The event was curated by the rapper herself and included free admission, free drinks and an airy atmosphere.
Rap duo by the name of Glitter Moneyyy set the tone for the night with goofy and empowering mantras. They brought the hype and humor but it was rather surface level (even though that might have been the point). With a beer or two in me I started to sing along to their track “SCD’ (suction cupdildo) but eventually lost interest.
Glitter Moneyyy photo by Annayelli Lizette Photography
Jpegmafia graced the stage next with loud-ass beats and an intense vocal performance. The gutteral base with metal and rap fusion made a punch that was stronger than the weird tasting rose cider being served. The energy in the room was high. Mosh pits were blooming, I was sweating profusely. He went into a track that was dedicated to his hatred to the singer Morrissey. Don’t know what this guy is on; he’s made 5 albums last year but I hope to see him live again.

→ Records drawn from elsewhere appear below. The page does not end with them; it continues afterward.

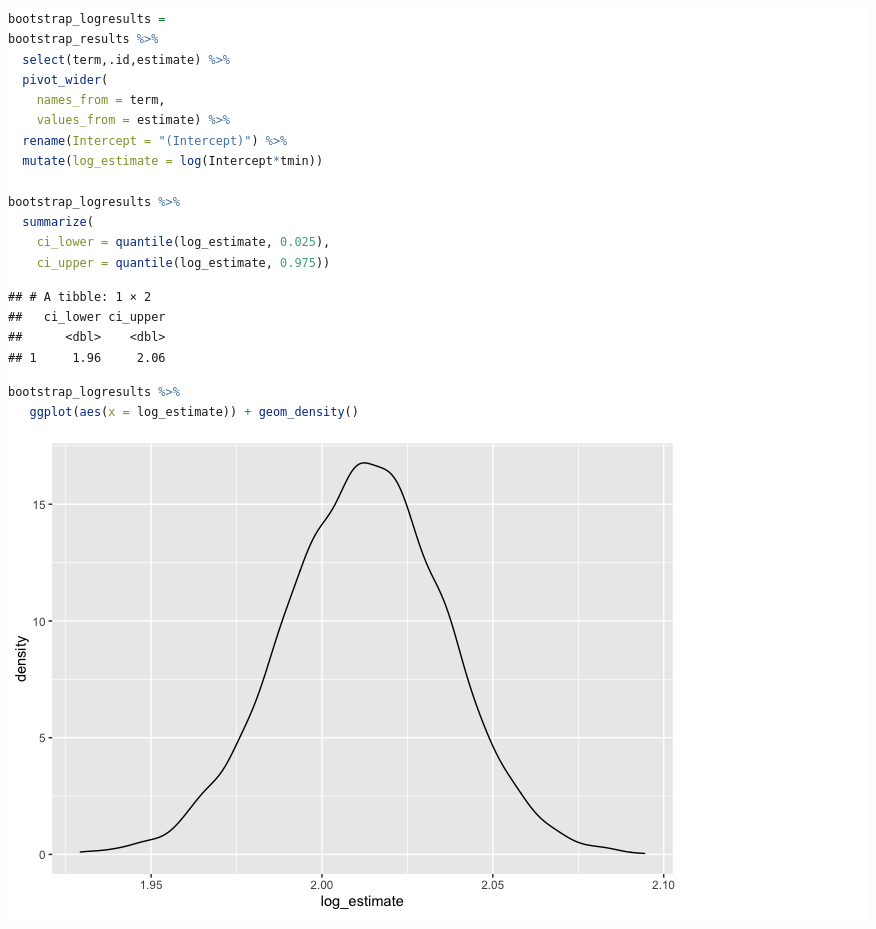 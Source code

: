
 ``` r
bootstrap_logresults = 
bootstrap_results %>%  
  select(term,.id,estimate) %>%
  pivot_wider(
    names_from = term,
    values_from = estimate) %>%
  rename(Intercept = "(Intercept)") %>%
  mutate(log_estimate = log(Intercept*tmin))

bootstrap_logresults %>% 
  summarize(
    ci_lower = quantile(log_estimate, 0.025), 
    ci_upper = quantile(log_estimate, 0.975))
```

    ## # A tibble: 1 × 2
    ##   ci_lower ci_upper
    ##      <dbl>    <dbl>
    ## 1     1.96     2.06

``` r
bootstrap_logresults %>%
   ggplot(aes(x = log_estimate)) + geom_density()
```

![](p8105_hw6_sl5010_files/figure-gfm/unnamed-chunk-9-1.png)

Jpegmafia photo by Annayelli Lizette Photography
Then, the Princess arrived. She was in charge of the room. A few songs into the set Destiny addressed the crowd the way she does with all her performances. At the beginning of her set, Princess Nokia stopped the show to ensure that the space was centered around women of color. She called for all the people color, women, and LGBTQ to make their way to the front, and for everyone else to respectfully allow them to pass.
Her impact was immediate as she flipped the energy of the room with her words. Her performance was spot on. She didn’t play all the hits from 1992 but she pulled a few. ‘Tomboy,’ ‘Kitsana,’ and ‘Mine’ made the set. She was pretty serious the whole time, making me wonder if the fame has worn off on her. But the tremendous amount of energy that she gave off and put into her performance was not unnoticed. A talented performer and cultural heroine I walked away feeling lucky to have seen her. She’s the baddest.